• Records from a data source:

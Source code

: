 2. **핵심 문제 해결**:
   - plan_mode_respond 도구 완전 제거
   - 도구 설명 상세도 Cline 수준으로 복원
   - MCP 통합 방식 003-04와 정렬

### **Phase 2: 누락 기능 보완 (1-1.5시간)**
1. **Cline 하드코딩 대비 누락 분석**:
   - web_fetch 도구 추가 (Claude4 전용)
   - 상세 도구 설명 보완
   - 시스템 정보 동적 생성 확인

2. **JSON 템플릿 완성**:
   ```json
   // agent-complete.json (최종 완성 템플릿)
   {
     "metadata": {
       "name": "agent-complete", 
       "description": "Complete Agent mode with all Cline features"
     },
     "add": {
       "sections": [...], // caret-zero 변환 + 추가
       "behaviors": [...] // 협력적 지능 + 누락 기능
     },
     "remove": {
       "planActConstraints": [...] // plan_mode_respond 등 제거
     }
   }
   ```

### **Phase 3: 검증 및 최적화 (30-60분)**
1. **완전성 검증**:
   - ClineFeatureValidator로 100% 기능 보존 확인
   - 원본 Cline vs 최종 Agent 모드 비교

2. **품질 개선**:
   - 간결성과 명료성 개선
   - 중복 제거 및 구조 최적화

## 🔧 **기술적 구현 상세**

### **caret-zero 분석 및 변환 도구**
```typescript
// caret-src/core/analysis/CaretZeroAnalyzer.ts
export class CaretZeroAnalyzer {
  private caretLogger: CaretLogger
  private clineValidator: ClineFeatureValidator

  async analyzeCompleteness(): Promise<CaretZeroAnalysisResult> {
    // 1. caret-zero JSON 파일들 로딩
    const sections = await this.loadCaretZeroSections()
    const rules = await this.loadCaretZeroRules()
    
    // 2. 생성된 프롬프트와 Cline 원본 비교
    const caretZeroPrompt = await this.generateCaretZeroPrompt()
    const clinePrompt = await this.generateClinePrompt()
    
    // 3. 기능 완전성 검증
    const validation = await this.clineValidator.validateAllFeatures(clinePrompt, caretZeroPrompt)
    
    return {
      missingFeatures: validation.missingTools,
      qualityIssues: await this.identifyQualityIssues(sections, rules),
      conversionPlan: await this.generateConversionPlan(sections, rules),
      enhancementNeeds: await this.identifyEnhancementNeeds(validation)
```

• Assigned task: Set down each line exactly as it appears in the data.

• Reply to the task:
Source code

: 2. **핵심 문제 해결**:
   - plan_mode_respond 도구 완전 제거
   - 도구 설명 상세도 Cline 수준으로 복원
   - MCP 통합 방식 003-04와 정렬

### **Phase 2: 누락 기능 보완 (1-1.5시간)**
1. **Cline 하드코딩 대비 누락 분석**:
   - web_fetch 도구 추가 (Claude4 전용)
   - 상세 도구 설명 보완
   - 시스템 정보 동적 생성 확인

2. **JSON 템플릿 완성**:
   ```json
   // agent-complete.json (최종 완성 템플릿)
   {
     "metadata": {
       "name": "agent-complete", 
       "description": "Complete Agent mode with all Cline features"
     },
     "add": {
       "sections": [...], // caret-zero 변환 + 추가
       "behaviors": [...] // 협력적 지능 + 누락 기능
     },
     "remove": {
       "planActConstraints": [...] // plan_mode_respond 등 제거
     }
   }
   ```

### **Phase 3: 검증 및 최적화 (30-60분)**
1. **완전성 검증**:
   - ClineFeatureValidator로 100% 기능 보존 확인
   - 원본 Cline vs 최종 Agent 모드 비교

2. **품질 개선**:
   - 간결성과 명료성 개선
   - 중복 제거 및 구조 최적화

## 🔧 **기술적 구현 상세**

### **caret-zero 분석 및 변환 도구**
```typescript
// caret-src/core/analysis/CaretZeroAnalyzer.ts
export class CaretZeroAnalyzer {
  private caretLogger: CaretLogger
  private clineValidator: ClineFeatureValidator

  async analyzeCompleteness(): Promise<CaretZeroAnalysisResult> {
    // 1. caret-zero JSON 파일들 로딩
    const sections = await this.loadCaretZeroSections()
    const rules = await this.loadCaretZeroRules()
    
    // 2. 생성된 프롬프트와 Cline 원본 비교
    const caretZeroPrompt = await this.generateCaretZeroPrompt()
    const clinePrompt = await this.generateClinePrompt()
    
    // 3. 기능 완전성 검증
    const validation = await this.clineValidator.validateAllFeatures(clinePrompt, caretZeroPrompt)
    
    return {
      missingFeatures: validation.missingTools,
      qualityIssues: await this.identifyQualityIssues(sections, rules),
      conversionPlan: await this.generateConversionPlan(sections, rules),
      enhancementNeeds: await this.identifyEnhancementNeeds(validation)
```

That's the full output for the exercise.